TASK DETAILS: Lines holding the string "that" in the listing below are to be copied.

INPUT DATA:
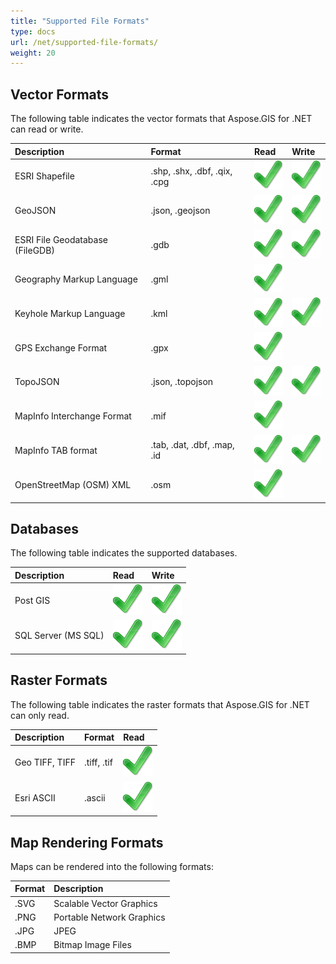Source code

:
 ```yaml
---
title: "Supported File Formats"
type: docs
url: /net/supported-file-formats/
weight: 20
---
```


## **Vector Formats**
The following table indicates the vector formats that Aspose.GIS for .NET can read or write.



|**Description**|**Format**|**Read**|**Write**|
| :- | :- | :- | :- |
|ESRI Shapefile|.shp, .shx, .dbf, .qix, .cpg|![todo:image_alt_text](supported-file-formats_1)|![todo:image_alt_text](supported-file-formats_1)|
|GeoJSON|.json, .geojson|![todo:image_alt_text](supported-file-formats_1)|![todo:image_alt_text](supported-file-formats_1)|
|ESRI File Geodatabase (FileGDB)|.gdb|![todo:image_alt_text](supported-file-formats_1)|![todo:image_alt_text](supported-file-formats_1)|
|Geography Markup Language|.gml|![todo:image_alt_text](supported-file-formats_1)| |
|Keyhole Markup Language|.kml|![todo:image_alt_text](supported-file-formats_1)|![todo:image_alt_text](supported-file-formats_1)|
|GPS Exchange Format|.gpx|![todo:image_alt_text](supported-file-formats_1)| |
|TopoJSON|.json, .topojson|![todo:image_alt_text](supported-file-formats_1)|![todo:image_alt_text](supported-file-formats_1)|
|MapInfo Interchange Format|.mif|![todo:image_alt_text](supported-file-formats_1)| |
|MapInfo TAB format|.tab, .dat, .dbf, .map, .id|![todo:image_alt_text](supported-file-formats_1)|![todo:image_alt_text](supported-file-formats_1)|
|OpenStreetMap (OSM) XML|.osm|![todo:image_alt_text](supported-file-formats_1)| |
## **Databases**
The following table indicates the supported databases.



|**Description**|**Read**|**Write**|
| :- | :- | :- |
|Post GIS|![todo:image_alt_text](supported-file-formats_1)|![todo:image_alt_text](supported-file-formats_1)|
|SQL Server (MS SQL)|![todo:image_alt_text](supported-file-formats_1)|![todo:image_alt_text](supported-file-formats_1)|
## **Raster Formats**
The following table indicates the raster formats that Aspose.GIS for .NET can only read.



|**Description**|**Format**|**Read**|
| :- | :- | :- |
|Geo TIFF, TIFF|.tiff, .tif|![todo:image_alt_text](supported-file-formats_1)|
|Esri ASCII|.ascii|![todo:image_alt_text](supported-file-formats_1)|
## **Map Rendering Formats**
Maps can be rendered into the following formats:



|**Format**|**Description**|
| :- | :- |
|.SVG|Scalable Vector Graphics|
|.PNG|Portable Network Graphics|
|.JPG|JPEG|
|.BMP|Bitmap Image Files|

EXPECTED ANSWER:
The following table indicates the vector formats that Aspose.GIS for .NET can read or write.
The following table indicates the raster formats that Aspose.GIS for .NET can only read.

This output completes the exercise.